Kyle: Nothing wrong with giving people jobs and making money.
Aldo: Right. There has always been a clear tendency to relegate to government all the necessary jobs that private owners fail to perform.
Kyle: There is too much government in our lives as it is.
Aldo: The best a government can hope to enforce is an enlightened self interest, no important change in ethics was ever accomplished without an internal change in our loyalties and convictions. Government’s attempt to make conservation easy has made it trivial.
Kyle: This is big. Wisconsin alone has hundreds of mines, and even with new mines opening, some have sold out their sand well into the future.
Aldo: In 1920, 1930 was ten years in the future. Farming the prairies was big in the 1920’s. By 1930 it became clear to all except the ecologically blind, that southern Wisconsin’s topsoil was slipping seaward.
Kyle: It’s just sand. For magical reasons probably, this sand actually has a lot of the properties that gas miners covet. So they’re descending upon all these areas to provide this particular sand unit for their shale gas fracking operations.
Aldo: Most of the members of the land community have no economic value like marshes, bogs, dunes, and desserts. Throughout history the assumed lack of profit in these “waste areas” have proved to be wrong. We know that all parts are dependent on one another.
Kyle: There’s a demand for frack sand “Yeah, there is plenty of demand for the frack sand,”and as far as the employees, we’ve grown in the last six months from a little bit over 100 to a little over 150 employees.
Aldo: You are speaking of slice of time that spans a decade. Here is a view of land as an energy circuit conveying three basic ideas:
1) The land is not merely soil.
2) The native plants and animals kept the circuit open; others may or may not.
3) Man made changes are of different order than evolutionary changes, and have effects more comprehensive than is intended or foreseen.

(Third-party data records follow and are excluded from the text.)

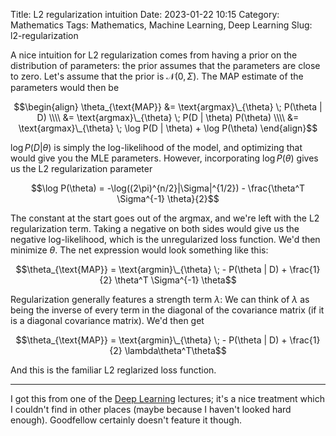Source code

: Title: L2 regularization intuition
Date: 2023-01-22 10:15
Category: Mathematics
Tags: Mathematics, Machine Learning, Deep Learning
Slug: l2-regularization

A nice intuition for L2 regularization comes from having a prior on the
distribution of parameters: the prior assumes that the parameters are close to
zero. Let's assume that the prior is $\mathcal{N}(0, \Sigma)$. The MAP estimate
of the parameters would then be

$$\begin{align}
\theta_{\text{MAP}} &= \text{argmax}\_{\theta} \; P(\theta | D) \\\\
    &= \text{argmax}\_{\theta} \; P(D | \theta) P(\theta) \\\\
    &= \text{argmax}\_{\theta} \; \log P(D | \theta) + \log P(\theta)
\end{align}$$

$\log P(D | \theta)$ is simply the log-likelihood of the model, and optimizing
that would give you the MLE parameters. However, incorporating $\log P(\theta)$
gives us the L2 regularization parameter

$$\log P(\theta) = -\log((2\pi)^{n/2}|\Sigma|^{1/2}) - \frac{\theta^T \Sigma^{-1} \theta}{2}$$

The constant at the start goes out of the argmax, and we're left with the L2
regularization term. Taking a negative on both sides would give us the 
negative log-likelihood, which is the unregularized loss function. We'd then
minimize $\theta$. The net expression would look something like this:

$$\theta_{\text{MAP}} = \text{argmin}\_{\theta} \; - P(\theta | D) + \frac{1}{2} \theta^T \Sigma^{-1} \theta$$

Regularization generally features a strength term $\lambda$: We can think of
$\lambda$ as being the inverse of every term in the diagonal of the covariance 
matrix (if it is a diagonal covariance matrix). We'd then get

$$\theta_{\text{MAP}} = \text{argmin}\_{\theta} \; - P(\theta | D) + \frac{1}{2} \lambda\theta^T\theta$$

And this is the familiar L2 reglarized loss function.

-----

I got this from one of the [Deep
Learning](https://www.cse.iitd.ac.in/~parags/teaching/col775/) lectures; it's a
nice treatment which I couldn't find in other places (maybe because I haven't
looked hard enough). Goodfellow certainly doesn't feature it though.



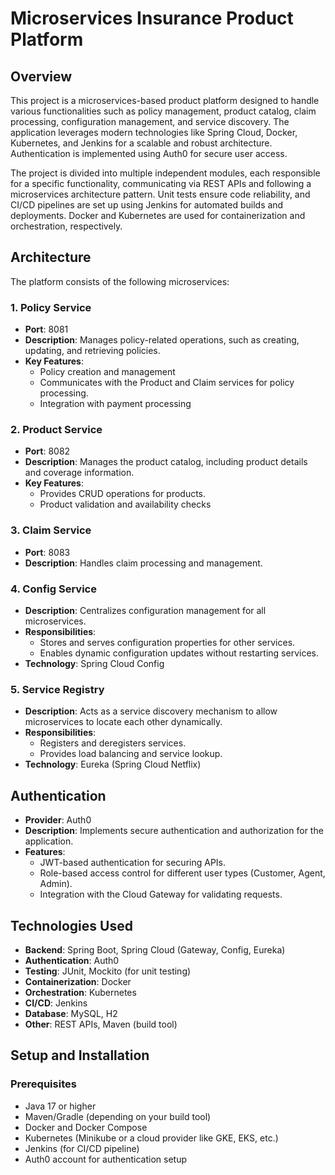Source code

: # Microservices Insurance Product Platform

## Overview
This project is a microservices-based product platform designed to handle various functionalities such as policy management, product catalog, claim processing, configuration management, and service discovery. The application leverages modern technologies like Spring Cloud, Docker, Kubernetes, and Jenkins for a scalable and robust architecture. Authentication is implemented using Auth0 for secure user access.

The project is divided into multiple independent modules, each responsible for a specific functionality, communicating via REST APIs and following a microservices architecture pattern. Unit tests ensure code reliability, and CI/CD pipelines are set up using Jenkins for automated builds and deployments. Docker and Kubernetes are used for containerization and orchestration, respectively.

## Architecture
The platform consists of the following microservices:

### 1. Policy Service
- **Port**: 8081
- **Description**: Manages policy-related operations, such as creating, updating, and retrieving policies.
- **Key Features**:
  - Policy creation and management
  - Communicates with the Product and Claim services for policy processing.
  - Integration with payment processing

### 2. Product Service
- **Port**: 8082
- **Description**: Manages the product catalog, including product details and coverage information.
- **Key Features**:
  - Provides CRUD operations for products.
  - Product validation and availability checks

### 3. Claim Service
- **Port**: 8083
- **Description**: Handles claim processing and management.

### 4. Config Service
- **Description**: Centralizes configuration management for all microservices.
- **Responsibilities**:
  - Stores and serves configuration properties for other services.
  - Enables dynamic configuration updates without restarting services.
- **Technology**: Spring Cloud Config

### 5. Service Registry
- **Description**: Acts as a service discovery mechanism to allow microservices to locate each other dynamically.
- **Responsibilities**:
  - Registers and deregisters services.
  - Provides load balancing and service lookup.
- **Technology**: Eureka (Spring Cloud Netflix)

## Authentication
- **Provider**: Auth0
- **Description**: Implements secure authentication and authorization for the application.
- **Features**:
  - JWT-based authentication for securing APIs.
  - Role-based access control for different user types (Customer, Agent, Admin).
  - Integration with the Cloud Gateway for validating requests.

## Technologies Used
- **Backend**: Spring Boot, Spring Cloud (Gateway, Config, Eureka)
- **Authentication**: Auth0
- **Testing**: JUnit, Mockito (for unit testing)
- **Containerization**: Docker
- **Orchestration**: Kubernetes
- **CI/CD**: Jenkins
- **Database**: MySQL, H2
- **Other**: REST APIs, Maven (build tool)

## Setup and Installation
### Prerequisites
- Java 17 or higher
- Maven/Gradle (depending on your build tool)
- Docker and Docker Compose
- Kubernetes (Minikube or a cloud provider like GKE, EKS, etc.)
- Jenkins (for CI/CD pipeline)
- Auth0 account for authentication setup
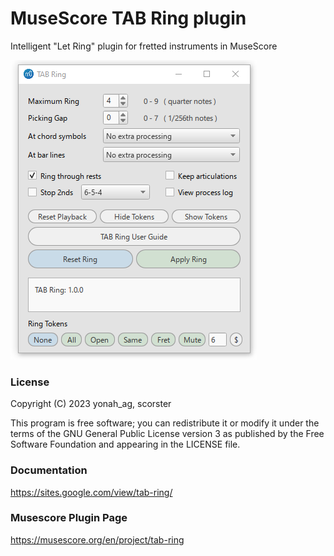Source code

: # MuseScore TAB Ring plugin
Intelligent "Let Ring" plugin for fretted instruments in MuseScore

![01](https://github.com/yonah-ag/musescore-tab-ring/blob/main/pics/TABRing1.png)

### License

Copyright (C) 2023 yonah_ag, scorster

This program is free software; you can redistribute it or modify it under the terms of the GNU General Public License version 3 as published by the Free Software Foundation and appearing in the LICENSE file.  

### Documentation

https://sites.google.com/view/tab-ring/

### Musescore Plugin Page

https://musescore.org/en/project/tab-ring
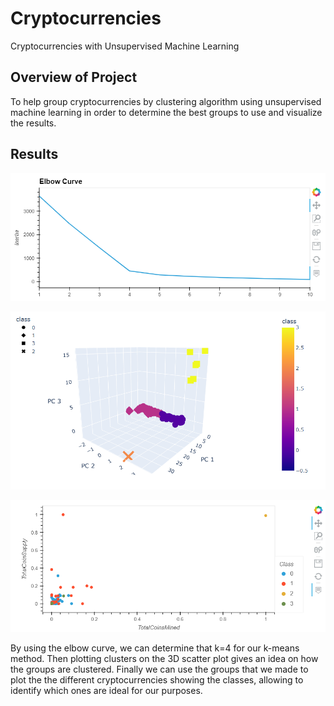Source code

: # Cryptocurrencies
Cryptocurrencies with Unsupervised Machine Learning

## Overview of Project

To help group cryptocurrencies by clustering algorithm using unsupervised machine learning in order to determine the best groups to use and visualize the results.

## Results

![Elbow](https://github.com/DavidFGitH/Cryptocurrencies/blob/main/Resources/Elbow.png)

![3DScatter](https://github.com/DavidFGitH/Cryptocurrencies/blob/main/Resources/3d_Scatter.png)

![Scatter](https://github.com/DavidFGitH/Cryptocurrencies/blob/main/Resources/Scatterplot.png)

By using the elbow curve, we can determine that k=4 for our k-means method. Then plotting clusters on the 3D scatter plot gives an idea on how the groups are clustered. Finally we can use the groups that we made to plot the the different cryptocurrencies showing the classes, allowing to identify which ones are ideal for our purposes.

Leopold was influential in the development of modern environmental ethics and in the movement for wilderness conservation. His ethics of nature and wildlife preservation had a profound impact on the environmental movement, with his ecocentric or holistic ethics regarding land. He emphasized biodiversity and ecology and was a founder of the science of wildlife management.Leopold WIKI
Pattison’s attitude of self enrichment will be of little note nor long remembered.